The Australian dollar and shares dipped in early trade on Monday after no clear winner emerged, pointing to policy paralysis ahead and perhaps threatening the country's triple A credit rating.

However, both ticked up after Moody's Investors Service said short-lived political uncertainty would have limited implications for Australia's coveted triple-A credit rating. Fitch echoed that sentiment, but warned of the dangers of prolonged political gridlock.

Moody's warned that the rating would be threatened if a push to repair the budget deficit is undermined.

“Looking ahead, trends in Australia's credit profile will be determined by whether fiscal objectives are effectively implemented, whether external financing conditions remain favourable and how housing market developments affect domestic growth and financial conditions,” Marie Diron, Senior Vice President at Moody's, said in a statement.

“Enormous disappointment”

Turnbull said on Sunday he remained “quietly confident” of returning his coalition to power for another three-year term. In the meantime, he is governing in caretaker mode until a winner is declared. That could still take several days, electoral officials have said.

However, Andrew Wilkie, one of the four independents, said the vote showed Turnbull has no mandate to impose his election agenda, which included cuts to healthcare and a A$50 billion corporate tax break over 10 years.

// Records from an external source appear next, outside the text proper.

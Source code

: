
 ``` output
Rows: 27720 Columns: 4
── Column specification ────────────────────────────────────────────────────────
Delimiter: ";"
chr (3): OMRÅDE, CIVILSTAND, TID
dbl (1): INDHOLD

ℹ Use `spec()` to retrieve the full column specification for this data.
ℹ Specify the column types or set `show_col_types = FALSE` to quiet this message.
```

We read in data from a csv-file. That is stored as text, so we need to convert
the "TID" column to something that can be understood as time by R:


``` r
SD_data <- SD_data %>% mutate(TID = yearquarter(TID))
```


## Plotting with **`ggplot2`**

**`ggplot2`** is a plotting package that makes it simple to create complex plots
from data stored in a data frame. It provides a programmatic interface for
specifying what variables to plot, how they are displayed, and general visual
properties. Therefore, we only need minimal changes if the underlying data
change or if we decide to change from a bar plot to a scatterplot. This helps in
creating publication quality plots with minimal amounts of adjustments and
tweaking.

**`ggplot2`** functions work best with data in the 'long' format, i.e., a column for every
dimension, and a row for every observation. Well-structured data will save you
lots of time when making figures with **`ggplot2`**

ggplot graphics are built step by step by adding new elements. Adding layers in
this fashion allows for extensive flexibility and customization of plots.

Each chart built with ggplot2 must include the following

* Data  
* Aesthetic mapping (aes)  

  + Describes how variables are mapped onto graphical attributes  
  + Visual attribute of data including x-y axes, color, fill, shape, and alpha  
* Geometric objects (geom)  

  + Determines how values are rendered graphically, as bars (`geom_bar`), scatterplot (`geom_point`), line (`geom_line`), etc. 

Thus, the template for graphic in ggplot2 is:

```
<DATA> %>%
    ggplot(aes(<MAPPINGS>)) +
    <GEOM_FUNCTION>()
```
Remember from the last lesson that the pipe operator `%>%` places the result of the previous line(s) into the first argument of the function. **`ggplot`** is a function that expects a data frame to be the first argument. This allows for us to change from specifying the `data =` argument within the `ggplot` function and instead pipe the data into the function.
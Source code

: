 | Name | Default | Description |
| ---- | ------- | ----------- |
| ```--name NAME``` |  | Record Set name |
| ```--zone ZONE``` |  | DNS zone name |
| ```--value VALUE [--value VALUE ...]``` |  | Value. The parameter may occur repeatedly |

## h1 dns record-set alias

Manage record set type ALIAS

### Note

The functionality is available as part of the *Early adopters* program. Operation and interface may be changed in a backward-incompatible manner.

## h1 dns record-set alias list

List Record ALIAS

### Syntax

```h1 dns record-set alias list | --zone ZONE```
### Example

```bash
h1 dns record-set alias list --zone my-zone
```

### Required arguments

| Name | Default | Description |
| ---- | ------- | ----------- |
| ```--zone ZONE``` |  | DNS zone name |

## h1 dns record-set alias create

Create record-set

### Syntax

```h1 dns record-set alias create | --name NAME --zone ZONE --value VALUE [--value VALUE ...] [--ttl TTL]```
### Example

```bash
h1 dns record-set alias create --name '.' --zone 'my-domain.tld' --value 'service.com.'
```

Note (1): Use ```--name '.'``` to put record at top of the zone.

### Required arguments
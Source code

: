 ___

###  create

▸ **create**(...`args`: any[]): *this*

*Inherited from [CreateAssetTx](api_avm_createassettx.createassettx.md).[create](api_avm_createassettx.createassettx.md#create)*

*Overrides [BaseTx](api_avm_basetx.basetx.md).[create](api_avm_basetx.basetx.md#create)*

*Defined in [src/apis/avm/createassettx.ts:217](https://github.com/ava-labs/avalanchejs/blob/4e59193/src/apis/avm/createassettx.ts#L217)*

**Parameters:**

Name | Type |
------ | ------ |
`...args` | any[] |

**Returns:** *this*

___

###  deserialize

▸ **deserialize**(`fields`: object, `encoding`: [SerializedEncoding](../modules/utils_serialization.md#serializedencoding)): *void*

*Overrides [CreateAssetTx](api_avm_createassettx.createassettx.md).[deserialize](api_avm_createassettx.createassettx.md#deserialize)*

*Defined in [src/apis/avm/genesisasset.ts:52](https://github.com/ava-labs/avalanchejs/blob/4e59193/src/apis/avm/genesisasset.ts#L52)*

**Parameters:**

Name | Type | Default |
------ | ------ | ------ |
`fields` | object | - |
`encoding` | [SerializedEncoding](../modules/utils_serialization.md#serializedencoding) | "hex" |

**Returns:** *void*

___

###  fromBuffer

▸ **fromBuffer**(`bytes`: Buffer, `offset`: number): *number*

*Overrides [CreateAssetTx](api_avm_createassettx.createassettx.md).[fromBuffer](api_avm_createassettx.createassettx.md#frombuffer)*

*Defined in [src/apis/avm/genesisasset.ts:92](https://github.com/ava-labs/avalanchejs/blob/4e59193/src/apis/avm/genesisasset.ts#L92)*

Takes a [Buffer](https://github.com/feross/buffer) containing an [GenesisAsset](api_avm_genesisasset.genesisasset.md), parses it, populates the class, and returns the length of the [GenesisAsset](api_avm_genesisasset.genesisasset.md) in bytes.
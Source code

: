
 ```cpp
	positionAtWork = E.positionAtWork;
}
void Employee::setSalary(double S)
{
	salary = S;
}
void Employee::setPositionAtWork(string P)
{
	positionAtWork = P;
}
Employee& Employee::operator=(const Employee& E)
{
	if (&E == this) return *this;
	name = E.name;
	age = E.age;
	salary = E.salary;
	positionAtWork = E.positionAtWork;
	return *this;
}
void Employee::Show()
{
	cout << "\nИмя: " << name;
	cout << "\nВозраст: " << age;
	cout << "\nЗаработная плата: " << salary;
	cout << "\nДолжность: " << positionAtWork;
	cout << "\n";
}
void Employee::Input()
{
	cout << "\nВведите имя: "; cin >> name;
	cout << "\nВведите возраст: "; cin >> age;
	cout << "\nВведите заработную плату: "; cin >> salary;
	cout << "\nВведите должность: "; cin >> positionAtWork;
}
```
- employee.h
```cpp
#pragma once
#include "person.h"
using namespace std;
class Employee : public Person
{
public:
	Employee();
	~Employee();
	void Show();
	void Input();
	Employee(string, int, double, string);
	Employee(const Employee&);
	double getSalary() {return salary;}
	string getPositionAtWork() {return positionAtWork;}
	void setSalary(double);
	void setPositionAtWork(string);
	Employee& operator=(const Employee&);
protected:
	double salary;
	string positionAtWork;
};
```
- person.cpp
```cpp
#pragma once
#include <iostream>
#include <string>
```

“Neither the Labor Party or the Liberal Party have a God-given right to rule,” Wilkie told ABC radio. He said he was adamant he would “do no deals".

A second independent, Cathy McGowan, also said she did not intend to decide which side to support until the votes were counted and parliament resumed.

“There is enormous disappointment with the way the government has been working,” McGowan said.

Vote counting for the upper house Senate resumed on Monday but counting for the lower House of Representatives does not restart until Tuesday.

The delayed counting is a result of new security measures imposed by the Australian Electoral Commission.

The Labor Party had won 67 seats to the coalition's 65 before counting was paused on the weekend, with the Greens picking up one seat and independents claiming four. The major parties need 76 seats to form a majority government in the House of Representatives.

With the result of 13 seats still in doubt, political pundits were predicting one of two main scenarios: the coalition scrapes across the line by picking up nine or more of the undecided seats, or it fails to reach 76 and has a hung parliament where neither side holds power.

Small parties are also likely to do well in the Senate, with Pauline Hanson's One Nation on track to win between two and four seats, marking the return of the right-wing anti-immigration activist to parliament after an almost 20-year absence.